Source: AMA Private Health Insurance Report Card 2018
Other health insurance benefits you can look forward to, include:
- Protects you from unforeseen, high medical costs.
- Shorter waiting times for elective surgeries.
- Privacy, comfort and control with private hospital rooms.
- Provides you the option of choosing your preferred doctor and surgeon to treat you.
- Generally, you’ll be able to mix and match hospital and extras cover options to fit your specific requirements.
- Might coverspart or all the costs of general treatments like dental, physiotherpay and optical depening on the Extras policy you have.
- Get money back from Australian government rebates.
- Avoid financial penalties like Medicare Levy Surcharge and Lifetime Health Cover loading.
- Gain access to membership discounts and special offers, like gym memberships and vouchers.
- Reduce the burden on the public health system.
- 24/7 telephonic support from heart and cancer nurses from select insurers.
- People living in rural areas might find access to private services more practical.
Health Insurance Claim Process
A health Insurance policy equips you to get the best healthcare treatment without worrying about the huge costs payable at the time of discharge. Therefore knowing about the claim process is an essential piece of information that the insured individual should be aware of at all times.

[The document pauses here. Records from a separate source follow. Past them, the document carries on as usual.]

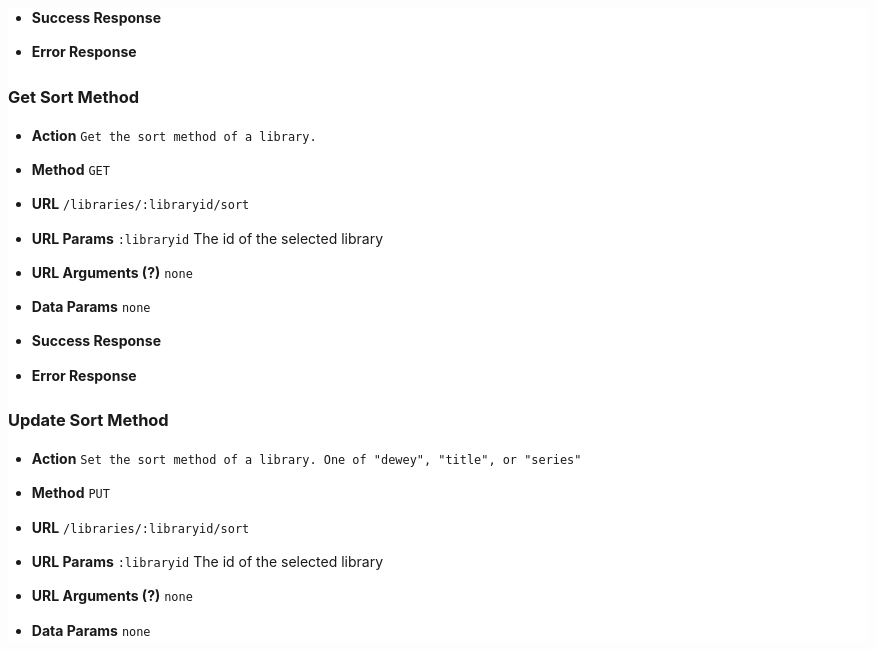* **Success Response**
```json

```

* **Error Response**
```json

```

### Get Sort Method

* **Action**
`Get the sort method of a library.`

* **Method**
`GET`

* **URL**
`/libraries/:libraryid/sort`

* **URL Params**
`:libraryid` The id of the selected library

* **URL Arguments (?)**
`none`

* **Data Params**
`none`

* **Success Response**
```json

```

* **Error Response**
```json

```

### Update Sort Method

* **Action**
`Set the sort method of a library. One of "dewey", "title", or "series"`

* **Method**
`PUT`

* **URL**
`/libraries/:libraryid/sort`

* **URL Params**
`:libraryid` The id of the selected library

* **URL Arguments (?)**
`none`

* **Data Params**
`none`
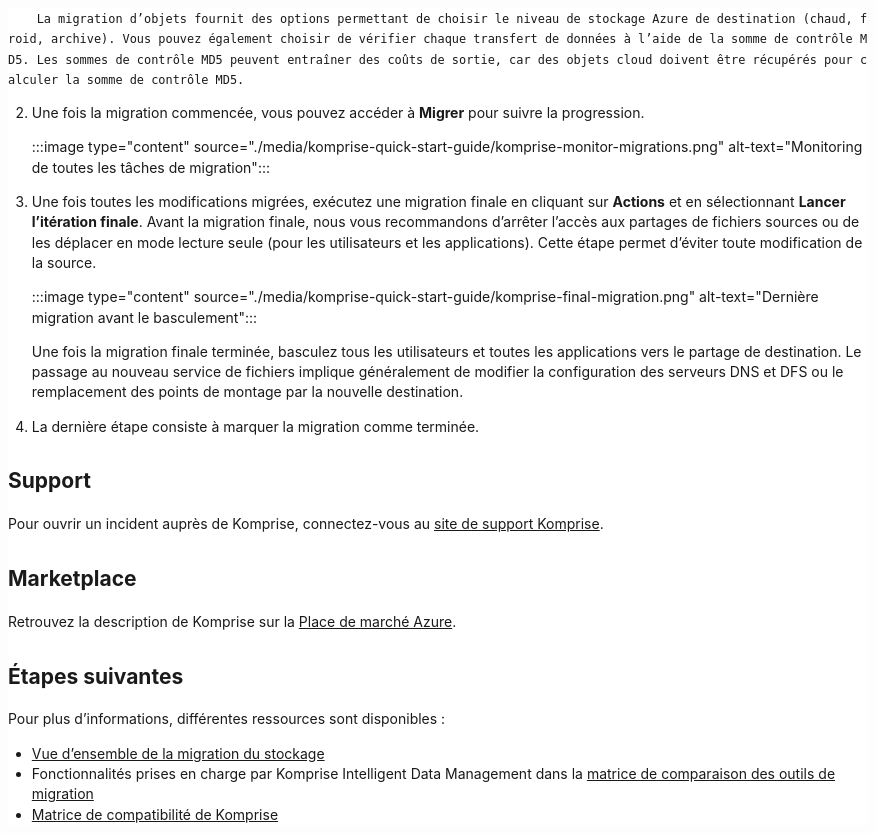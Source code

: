         La migration d’objets fournit des options permettant de choisir le niveau de stockage Azure de destination (chaud, froid, archive). Vous pouvez également choisir de vérifier chaque transfert de données à l’aide de la somme de contrôle MD5. Les sommes de contrôle MD5 peuvent entraîner des coûts de sortie, car des objets cloud doivent être récupérés pour calculer la somme de contrôle MD5.

2. Une fois la migration commencée, vous pouvez accéder à **Migrer** pour suivre la progression.

    :::image type="content" source="./media/komprise-quick-start-guide/komprise-monitor-migrations.png" alt-text="Monitoring de toutes les tâches de migration":::

3. Une fois toutes les modifications migrées, exécutez une migration finale en cliquant sur **Actions** et en sélectionnant **Lancer l’itération finale**. Avant la migration finale, nous vous recommandons d’arrêter l’accès aux partages de fichiers sources ou de les déplacer en mode lecture seule (pour les utilisateurs et les applications). Cette étape permet d’éviter toute modification de la source.

    :::image type="content" source="./media/komprise-quick-start-guide/komprise-final-migration.png" alt-text="Dernière migration avant le basculement":::

    Une fois la migration finale terminée, basculez tous les utilisateurs et toutes les applications vers le partage de destination. Le passage au nouveau service de fichiers implique généralement de modifier la configuration des serveurs DNS et DFS ou le remplacement des points de montage par la nouvelle destination. 

4. La dernière étape consiste à marquer la migration comme terminée.

## <a name="support"></a>Support

Pour ouvrir un incident auprès de Komprise, connectez-vous au [site de support Komprise](https://komprise.freshdesk.com/).

## <a name="marketplace"></a>Marketplace

Retrouvez la description de Komprise sur la [Place de marché Azure](https://azuremarketplace.microsoft.com/marketplace/apps/komprise_inc.intelligent_data_management?tab=Overview).

## <a name="next-steps"></a>Étapes suivantes

Pour plus d’informations, différentes ressources sont disponibles :

- [Vue d’ensemble de la migration du stockage](../../../common/storage-migration-overview.md)
- Fonctionnalités prises en charge par Komprise Intelligent Data Management dans la [matrice de comparaison des outils de migration](./migration-tools-comparison.md)
- [Matrice de compatibilité de Komprise](https://www.komprise.com/partners/microsoft-azure/)
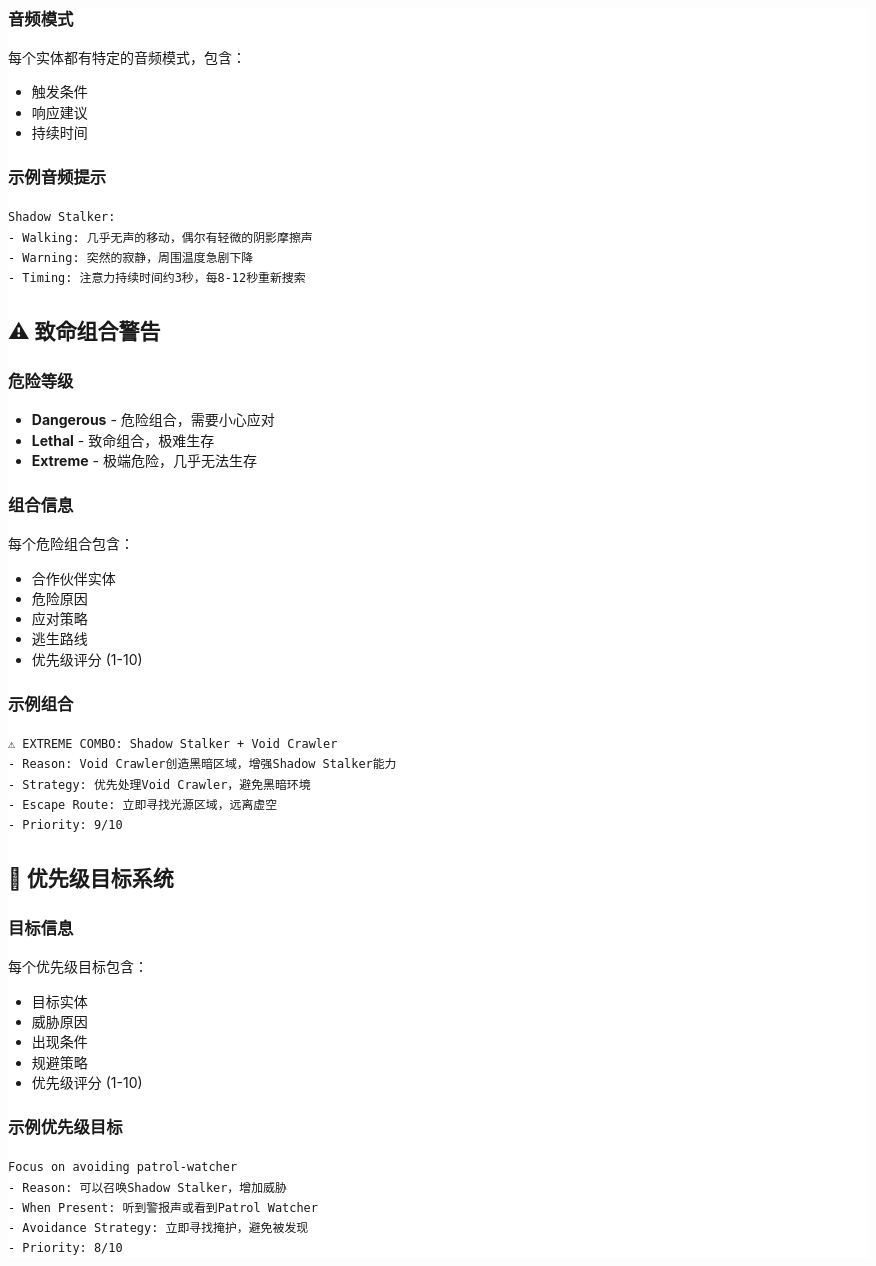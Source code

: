 ### 音频模式
每个实体都有特定的音频模式，包含：
- 触发条件
- 响应建议
- 持续时间

### 示例音频提示
```
Shadow Stalker:
- Walking: 几乎无声的移动，偶尔有轻微的阴影摩擦声
- Warning: 突然的寂静，周围温度急剧下降
- Timing: 注意力持续时间约3秒，每8-12秒重新搜索
```

## ⚠️ 致命组合警告

### 危险等级
- **Dangerous** - 危险组合，需要小心应对
- **Lethal** - 致命组合，极难生存
- **Extreme** - 极端危险，几乎无法生存

### 组合信息
每个危险组合包含：
- 合作伙伴实体
- 危险原因
- 应对策略
- 逃生路线
- 优先级评分 (1-10)

### 示例组合
```
⚠️ EXTREME COMBO: Shadow Stalker + Void Crawler
- Reason: Void Crawler创造黑暗区域，增强Shadow Stalker能力
- Strategy: 优先处理Void Crawler，避免黑暗环境
- Escape Route: 立即寻找光源区域，远离虚空
- Priority: 9/10
```

## 🎯 优先级目标系统

### 目标信息
每个优先级目标包含：
- 目标实体
- 威胁原因
- 出现条件
- 规避策略
- 优先级评分 (1-10)

### 示例优先级目标
```
Focus on avoiding patrol-watcher
- Reason: 可以召唤Shadow Stalker，增加威胁
- When Present: 听到警报声或看到Patrol Watcher
- Avoidance Strategy: 立即寻找掩护，避免被发现
- Priority: 8/10
```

The two main types of health insurance claim which an individual can choose from when making a claim are:
- Cashless Claim Process
When the insured individual provides their health insurance details to the respective hospital, he/she begins to receive treatment. Upon discharge, the hospital will forward the medical bills to the designated health insurance company. The company will then audit the expenses and settle the outstanding payment due to the hospital. This process is hassle-free for the insured as the payments are between the hospital and insurance company.
- Reimbursement Claim Process
In the reimbursement claim process, the insured individual who has been admitted to a certain hospital pays for the entire treatment until discharge. Once the insurer has paid for the treatment and hospitalization costs incurred, he/she have to make a reimbursement claim to the particular insurance company. The insured individual will have to provide original bills of the hospital to the health insurance and claim reimbursement. The insurance company will audit the claim and will then decide to approve or reject it. On approval of the insurance company, the claim will be made to the policyholder. The insurance company will notify the insured individual in case the claim has been rejected.